Assurément. L’essor d’internet a donné l’illusion que chacun pouvait être spécialiste de tout. L’artisan boucher-charcutier, le libraire, le caviste… tous ces métiers du lien assurent un rôle pédagogique, conseillent et transmettent des connaissances. Plus l’information est disponible et accessible, plus nous avons besoin d’autorités pour trier, filtrer, expertiser. Je suis enseignant à l’université depuis 15 ans et je constate que cette demande d’expertise et de pédagogie n’a pas disparu malgré l’essor d’une documentation accessible et gratuite, malgré aussi des innovations pédagogiques fumeuses qui ont aussi tenté d’effriter l’autorité des professeurs.
Si vous étiez un artisan, lequel seriez-vous ?Pourquoi ?
V.C.
Sans hésiter, je serais un artisan de l’alimentaire. J’aime cuisiner, je consacre beaucoup de temps à fréquenter les commerces de bouche, j’observe avec enthousiasme et intérêt les relations qui s’y déploient mais aussi les gestes des professionnels, les lumières, le décor, les aménagements, les meubles, les affiches… Les boucheries charcuteries, les traiteurs, les épiceries fines italiennes sont pour moi des lieux que j’affectionne beaucoup. Aucun héritage familial n’explique cette passion. Par contre, mon métier fait que je travaille beaucoup seul à lire, à écrire, à corriger des copies. Partir quelques heures dans Paris et flâner dans les commerces fait partie de mon quotidien. Ces promenades marchandes m’aident d’ailleurs beaucoup à réfléchir à ce que je viens de lire, à la manière d’écrire tel article ou tel chapitre, à construire tel plan de cours ou de conférence. La parution de mon livre m’a aussi amené depuis deux ans à beaucoup me déplacer pour des rencontres en librairie, en médiathèque, pour des conférences aussi. Et dès la porte de la gare franchie, plonger dans l’appareil commercial me permet de saisir un peu l’atmosphère d’une ville. On peut interpréter cela comme une déformation professionnelle mais c’est aussi une source de réjouissance pour moi, une respiration bienvenue.
Synopsis
Retail apocalypse. Cette expression désigne la vague de fermetures d’un grand nombre de magasins aux États-Unis depuis une dizaine d’années. En France, le mouvement n’a pas la même ampleur mais l’essor du e-commerce concurrence les ventes « physiques » et contribue à faire progresser la vacance commerciale en centre-ville et dans certaines galeries marchandes.

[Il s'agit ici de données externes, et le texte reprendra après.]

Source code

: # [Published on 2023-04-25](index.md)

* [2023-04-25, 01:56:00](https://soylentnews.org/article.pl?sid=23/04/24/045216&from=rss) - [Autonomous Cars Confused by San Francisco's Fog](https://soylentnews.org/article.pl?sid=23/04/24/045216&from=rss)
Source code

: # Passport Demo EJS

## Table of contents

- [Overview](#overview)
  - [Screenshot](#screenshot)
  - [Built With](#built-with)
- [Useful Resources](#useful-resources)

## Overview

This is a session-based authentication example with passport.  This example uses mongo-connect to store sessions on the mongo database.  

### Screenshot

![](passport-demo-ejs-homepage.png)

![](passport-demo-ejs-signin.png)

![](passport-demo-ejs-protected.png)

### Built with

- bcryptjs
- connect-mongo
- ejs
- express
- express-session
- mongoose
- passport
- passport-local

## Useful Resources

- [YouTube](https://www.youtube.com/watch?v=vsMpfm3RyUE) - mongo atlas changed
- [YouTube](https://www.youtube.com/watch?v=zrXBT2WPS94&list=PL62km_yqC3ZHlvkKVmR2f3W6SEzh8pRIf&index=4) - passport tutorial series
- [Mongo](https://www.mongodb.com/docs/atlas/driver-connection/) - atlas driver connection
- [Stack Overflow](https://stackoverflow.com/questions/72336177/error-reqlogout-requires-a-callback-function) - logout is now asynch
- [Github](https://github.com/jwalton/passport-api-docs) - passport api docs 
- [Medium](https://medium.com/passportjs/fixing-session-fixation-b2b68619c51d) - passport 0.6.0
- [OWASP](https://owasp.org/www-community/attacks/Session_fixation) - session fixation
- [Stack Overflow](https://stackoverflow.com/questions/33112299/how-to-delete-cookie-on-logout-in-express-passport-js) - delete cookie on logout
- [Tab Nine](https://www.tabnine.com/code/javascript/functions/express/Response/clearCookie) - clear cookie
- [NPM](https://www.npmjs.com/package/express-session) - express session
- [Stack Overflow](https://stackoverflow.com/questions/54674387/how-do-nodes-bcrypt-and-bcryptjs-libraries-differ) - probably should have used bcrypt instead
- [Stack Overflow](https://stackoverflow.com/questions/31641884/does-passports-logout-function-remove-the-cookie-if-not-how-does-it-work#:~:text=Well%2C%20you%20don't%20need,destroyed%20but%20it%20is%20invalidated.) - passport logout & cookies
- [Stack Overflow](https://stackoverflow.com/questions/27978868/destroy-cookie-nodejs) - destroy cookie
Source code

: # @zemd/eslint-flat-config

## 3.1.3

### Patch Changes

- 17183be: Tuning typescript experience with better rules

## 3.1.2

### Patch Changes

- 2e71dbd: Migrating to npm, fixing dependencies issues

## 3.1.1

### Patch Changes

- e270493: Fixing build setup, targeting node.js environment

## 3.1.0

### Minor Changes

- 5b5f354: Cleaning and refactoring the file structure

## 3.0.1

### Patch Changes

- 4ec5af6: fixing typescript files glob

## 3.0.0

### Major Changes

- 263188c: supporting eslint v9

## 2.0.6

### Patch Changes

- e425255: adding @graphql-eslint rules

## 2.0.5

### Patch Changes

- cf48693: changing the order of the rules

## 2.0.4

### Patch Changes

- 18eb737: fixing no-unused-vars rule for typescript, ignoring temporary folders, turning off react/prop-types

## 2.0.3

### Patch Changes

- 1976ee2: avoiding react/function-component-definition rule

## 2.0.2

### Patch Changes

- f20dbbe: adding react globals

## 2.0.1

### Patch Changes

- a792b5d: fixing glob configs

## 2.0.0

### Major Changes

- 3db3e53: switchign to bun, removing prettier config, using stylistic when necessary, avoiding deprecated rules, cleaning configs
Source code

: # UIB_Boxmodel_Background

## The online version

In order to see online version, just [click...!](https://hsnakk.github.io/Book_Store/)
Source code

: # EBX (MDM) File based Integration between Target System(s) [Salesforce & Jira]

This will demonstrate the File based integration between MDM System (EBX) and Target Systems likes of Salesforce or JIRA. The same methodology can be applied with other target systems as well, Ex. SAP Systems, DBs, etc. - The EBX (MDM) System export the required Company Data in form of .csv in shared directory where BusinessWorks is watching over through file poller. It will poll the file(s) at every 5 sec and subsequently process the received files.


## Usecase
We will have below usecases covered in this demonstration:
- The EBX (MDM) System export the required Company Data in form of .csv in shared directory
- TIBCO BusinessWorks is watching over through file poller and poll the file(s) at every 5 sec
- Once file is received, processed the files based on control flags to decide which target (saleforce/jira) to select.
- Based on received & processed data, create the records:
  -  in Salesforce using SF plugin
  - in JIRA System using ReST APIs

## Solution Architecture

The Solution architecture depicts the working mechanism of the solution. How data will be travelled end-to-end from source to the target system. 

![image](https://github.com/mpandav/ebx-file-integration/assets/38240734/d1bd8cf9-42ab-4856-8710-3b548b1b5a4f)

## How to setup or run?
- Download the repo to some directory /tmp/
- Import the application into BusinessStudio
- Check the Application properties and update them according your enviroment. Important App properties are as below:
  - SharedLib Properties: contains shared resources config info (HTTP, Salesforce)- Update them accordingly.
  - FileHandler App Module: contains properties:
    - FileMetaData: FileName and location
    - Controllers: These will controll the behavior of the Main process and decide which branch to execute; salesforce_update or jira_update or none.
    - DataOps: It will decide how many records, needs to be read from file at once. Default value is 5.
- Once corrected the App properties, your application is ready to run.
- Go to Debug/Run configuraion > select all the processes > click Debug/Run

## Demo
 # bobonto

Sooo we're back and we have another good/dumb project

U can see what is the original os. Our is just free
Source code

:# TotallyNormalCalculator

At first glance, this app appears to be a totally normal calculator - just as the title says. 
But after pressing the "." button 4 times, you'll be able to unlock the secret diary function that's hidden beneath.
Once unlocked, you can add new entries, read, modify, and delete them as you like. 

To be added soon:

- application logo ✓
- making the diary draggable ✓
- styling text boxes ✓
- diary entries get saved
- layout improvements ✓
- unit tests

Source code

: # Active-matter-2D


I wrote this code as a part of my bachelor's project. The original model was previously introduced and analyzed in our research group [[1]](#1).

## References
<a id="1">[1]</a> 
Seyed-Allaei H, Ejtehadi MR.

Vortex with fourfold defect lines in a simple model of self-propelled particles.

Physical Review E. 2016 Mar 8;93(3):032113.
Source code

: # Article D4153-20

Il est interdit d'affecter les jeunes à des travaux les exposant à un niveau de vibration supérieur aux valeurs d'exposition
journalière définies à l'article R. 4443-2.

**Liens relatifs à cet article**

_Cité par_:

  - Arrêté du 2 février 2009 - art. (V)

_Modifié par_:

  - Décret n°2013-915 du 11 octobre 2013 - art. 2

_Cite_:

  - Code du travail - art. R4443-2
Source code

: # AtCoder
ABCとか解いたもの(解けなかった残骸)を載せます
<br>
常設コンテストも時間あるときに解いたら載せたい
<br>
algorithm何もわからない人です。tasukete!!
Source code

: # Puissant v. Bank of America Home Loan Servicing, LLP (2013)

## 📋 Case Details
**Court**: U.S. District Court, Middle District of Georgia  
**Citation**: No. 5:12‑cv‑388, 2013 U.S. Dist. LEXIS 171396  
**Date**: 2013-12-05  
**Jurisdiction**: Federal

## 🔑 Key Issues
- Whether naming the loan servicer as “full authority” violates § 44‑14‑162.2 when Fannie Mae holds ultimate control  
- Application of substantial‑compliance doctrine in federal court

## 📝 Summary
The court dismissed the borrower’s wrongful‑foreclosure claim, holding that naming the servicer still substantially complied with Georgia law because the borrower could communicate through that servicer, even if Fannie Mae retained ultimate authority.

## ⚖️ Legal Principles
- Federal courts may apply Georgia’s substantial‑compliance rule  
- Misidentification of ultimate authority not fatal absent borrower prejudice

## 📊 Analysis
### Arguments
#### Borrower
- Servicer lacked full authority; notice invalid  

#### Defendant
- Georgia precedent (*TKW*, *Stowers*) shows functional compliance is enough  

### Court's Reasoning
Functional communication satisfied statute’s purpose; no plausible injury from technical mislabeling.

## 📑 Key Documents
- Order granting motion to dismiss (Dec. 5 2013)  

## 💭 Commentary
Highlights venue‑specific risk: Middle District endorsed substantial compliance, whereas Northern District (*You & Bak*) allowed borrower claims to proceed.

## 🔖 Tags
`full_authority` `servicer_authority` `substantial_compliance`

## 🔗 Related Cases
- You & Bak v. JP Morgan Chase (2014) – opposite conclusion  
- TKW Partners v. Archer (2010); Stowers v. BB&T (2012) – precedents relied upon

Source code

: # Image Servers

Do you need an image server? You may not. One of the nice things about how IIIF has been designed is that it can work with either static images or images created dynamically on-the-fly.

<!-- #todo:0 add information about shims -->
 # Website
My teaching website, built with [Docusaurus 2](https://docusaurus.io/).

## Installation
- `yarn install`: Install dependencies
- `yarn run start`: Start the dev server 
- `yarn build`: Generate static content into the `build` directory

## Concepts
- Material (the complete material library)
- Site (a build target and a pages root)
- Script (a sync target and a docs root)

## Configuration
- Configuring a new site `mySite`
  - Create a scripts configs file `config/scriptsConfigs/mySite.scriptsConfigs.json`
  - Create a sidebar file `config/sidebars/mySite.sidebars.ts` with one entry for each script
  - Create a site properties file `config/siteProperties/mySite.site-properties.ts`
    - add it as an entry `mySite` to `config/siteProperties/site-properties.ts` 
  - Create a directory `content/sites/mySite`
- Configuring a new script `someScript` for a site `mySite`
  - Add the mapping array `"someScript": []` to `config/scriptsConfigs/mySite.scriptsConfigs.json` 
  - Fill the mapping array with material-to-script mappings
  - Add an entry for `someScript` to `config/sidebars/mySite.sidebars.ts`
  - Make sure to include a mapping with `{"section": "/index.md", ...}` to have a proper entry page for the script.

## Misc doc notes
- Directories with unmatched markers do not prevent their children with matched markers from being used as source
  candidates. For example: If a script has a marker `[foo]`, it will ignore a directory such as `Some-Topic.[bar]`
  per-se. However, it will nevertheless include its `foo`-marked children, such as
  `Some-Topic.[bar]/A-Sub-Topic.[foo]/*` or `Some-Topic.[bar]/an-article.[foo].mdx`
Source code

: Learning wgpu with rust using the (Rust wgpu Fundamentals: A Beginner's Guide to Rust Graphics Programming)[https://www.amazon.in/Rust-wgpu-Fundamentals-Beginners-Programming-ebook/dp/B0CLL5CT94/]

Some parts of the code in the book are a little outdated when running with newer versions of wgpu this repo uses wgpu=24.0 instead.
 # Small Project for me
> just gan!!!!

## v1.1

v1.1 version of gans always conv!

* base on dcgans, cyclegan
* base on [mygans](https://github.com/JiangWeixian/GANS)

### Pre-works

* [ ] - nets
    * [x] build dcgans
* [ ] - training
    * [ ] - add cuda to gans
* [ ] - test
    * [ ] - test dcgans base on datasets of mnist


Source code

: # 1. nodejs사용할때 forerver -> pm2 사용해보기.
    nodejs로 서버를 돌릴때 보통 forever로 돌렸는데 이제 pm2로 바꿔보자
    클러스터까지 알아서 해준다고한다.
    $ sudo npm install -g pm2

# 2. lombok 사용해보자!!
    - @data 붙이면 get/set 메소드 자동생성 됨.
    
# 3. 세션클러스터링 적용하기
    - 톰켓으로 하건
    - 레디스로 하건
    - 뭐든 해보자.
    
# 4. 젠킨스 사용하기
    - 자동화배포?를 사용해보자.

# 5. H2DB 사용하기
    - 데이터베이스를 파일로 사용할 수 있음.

Pour autant, l’avenir des marchés, des boutiques, des centres commerciaux, des friperies, des brocantes, des grands magasins ou des librairies n’est pas scellé. En dépit de la digitalisation des courses, de la remise en cause de la distribution de masse et de l’apparition de nouvelles normes de consommation, le magasin demeure un lieu d’approvisionnement central.
Il est également un lieu social et assume d’autres fonctions capables de garantir son existence. Á travers une vingtaine de chapitres exposant les résultats d’enquêtes sociologiques, cet ouvrage propose une contribution originale au débat en mettant en évidence les fonctions symboliques et l’utilité sociale du magasin. Que fait-il à l’individu ? Que vient-il y chercher que les plateformes ne peuvent lui assurer ?
Les différents cas traités montrent à la fois l’importance des commerces dans la vie quotidienne des individus et leur capacité à être un espace où se jouent la construction identitaire et le besoin d’appartenance.
Ni complainte du progrès, ni tract poujadiste de défense des petits commerçants, cet ouvrage examine les raisons qui poussent chaque individu à consacrer en moyenne deux heures quarante par semaine aux achats hors de son domicile.